Deloitte to cut bonuses and promotions as British wing misses targets

Deloitte’s muted global revenue growth means the Big Four firm has once again resolved to shore up profits by cutting back on labour costs. In the UK, the consulting and accounting giant will slow promotions and reduce bonuses – having already downsized its headcount significantly.
Recent years have seen the world’s largest consulting firms struggle to adjust to adapt to fluctuations in demand since the Covid-19 pandemic. While the Big Four enjoyed a surge in growth amid the crisis period, the period following has seen consulting growth return to normal levels – leaving the firms left with inflated headcounts they had brought on board to meet with that earlier boom in demand.
As that trend continues, Deloitte’s global revenue for the 2024 financial year rose by 3.1% to $67.2 billion. While that would constitute significant growth for many other players in the sector, it is a steep decline from the 14.9% growth recorded in 2023. And even though it helped deliver record profits for Deloitte, that was on the back of dramatic cuts across its global operations.
In the UK, Deloitte is set to continue that trend, with an internal memo reportedly outlining reductions in bonuses, and in promotions across its technology and transformation consulting division. According to Business Insider, the note from UK Chief Executive Richard Houston said that Deloitte would promote around 5,500 UK employees. This would be roughly 25% of its workforce, having been 28% the year prior.
But more specifically, the note singled out the technology and transformation practice, with average bonuses in the division would be slashed to 80% of the standard annual amount.
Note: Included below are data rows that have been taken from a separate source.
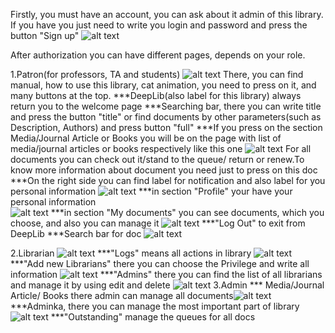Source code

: Firstly, you must have an account, you can ask about it admin of this library. If you have
you just need to write you login and password and press the button "Sign up"
![alt text](documentation_screenshoots/Lofin.PNG "Description goes here")

After authorization you can have different pages, depends on your role.
 
 1.Patron(for professors, TA and students)
    ![alt text](documentation_screenshoots/Welcome.PNG "Description goes here")
    There, you can find manual, how to use this library, cat animation, you need to press on it, and many buttons at the top.
    ***DeepLib(also label for this library) always return you to the welcome page
    ***Searching bar, there you can write title and press the button "title" or find documents by other parameters(such as Description, Authors) and press button "full"
    ***If you press on the section Media/Journal Article or Books you will be on the page with list of media/journal articles or books respectively
    like this one     ![alt text](documentation_screenshoots/Media.PNG "Description goes here")
    For all documents you can check out it/stand to the queue/ return or renew.To know more information about document you need just to press on this doc
    ***On the right side you can find label for notification and also label for you personal information
    ![alt text](documentation_screenshoots/profile.PNG "Description goes here")
    ***in section "Profile" your have your personal information   
        ![alt text](documentation_screenshoots/inform.PNG "Description goes here")
    ***in section "My documents" you can see documents, which you choose, and also you can manage it 
        ![alt text](documentation_screenshoots/my_doc.PNG "Description goes here")
    ***"Log Out" to exit from DeepLib
    ***Search bar for doc
        ![alt text](documentation_screenshoots/search.PNG "Description goes here")

  2.Librarian
            ![alt text](documentation_screenshoots/libra.PNG "Description goes here")
            ***"Logs" means all actions in library
            ![alt text](documentation_screenshoots/history.PNG "Description goes here")
            ***"Add new Librarians"
            there you can choose the Privilege and write all information
            ![alt text](documentation_screenshoots/createlibr.PNG "Description goes here")
            ***"Admins" there you can find the list of all librarians and manage it by using edit and delete
            ![alt text](documentation_screenshoots/libr.PNG "Description goes here")
   3.Admin
        ***         Media/Journal Article/ Books there admin can manage all documents![alt text](documentation_screenshoots/ad_doc.PNG "Description goes here")
        ***Adminka, there you can manage the most important part of library
                    ![alt text](documentation_screenshoots/admin_man.PNG "Description goes here")
        ***"Outstanding" 
                manage the queues for all docs
        
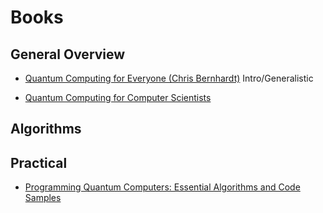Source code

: # Books

## General Overview

* [Quantum Computing for Everyone (Chris Bernhardt)](refs.md#bernhardt) Intro/Generalistic

* [Quantum Computing for Computer Scientists](refs.md#noson)

## Algorithms


## Practical

* [Programming Quantum Computers: Essential Algorithms and Code Samples](refs.md#johnston)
Houston wrote that it had “faced a particularly challenging year and fell materially short of its performance goals.”
Next financial year
Despite the division’s underperformance, Deloitte’s total UK profits for the 2025 financial year are expected to come in “slightly ahead of last year,” though “below our original plan,” according to Houston. As a result, even partners in the technology and transformation division would see a cut to their rewards this year – marking a shift in how bonuses are allocated at Deloitte.
Payouts are now weighted not only to individual performance but also to the financial performance of each of Deloitte’s four UK business units. This means that while technology and transformation staff will face cuts, those in the other three divisions – covering deals, tax and legal, and audit and assurance – will continue to receive full bonuses.
One insider from the technology and transformation business commented anonymously to the press that morale had been “dampened” by the “beating” the unit received. They added that it had historically “pulled the firm forward in times of crisis”.
But while multiple global elections, geopolitical complexity, and unexpected economic headwinds have continued to cause market uncertainty, clients are not turning to Deloitte’s advisory services as they might once have. In part, this could be due to cut-price alternatives from boutique consultancies becoming a more viable alternative – or it could also be a sign that the broader consulting industry’s pivot to AI transformation is struggling to resonate with consultants.
The technology had long been primed as the next big thing by the consulting firm, but in the years since it came to prevalence – when clients might have been expected to tap advisors to transform into AI-driven organisations – the industry has struggled. In the case of Deloitte, targets have been missed, and pay and headcounts cut. But more broadly, the consulting sector has seen its first shrinkage in revenues since the pandemic.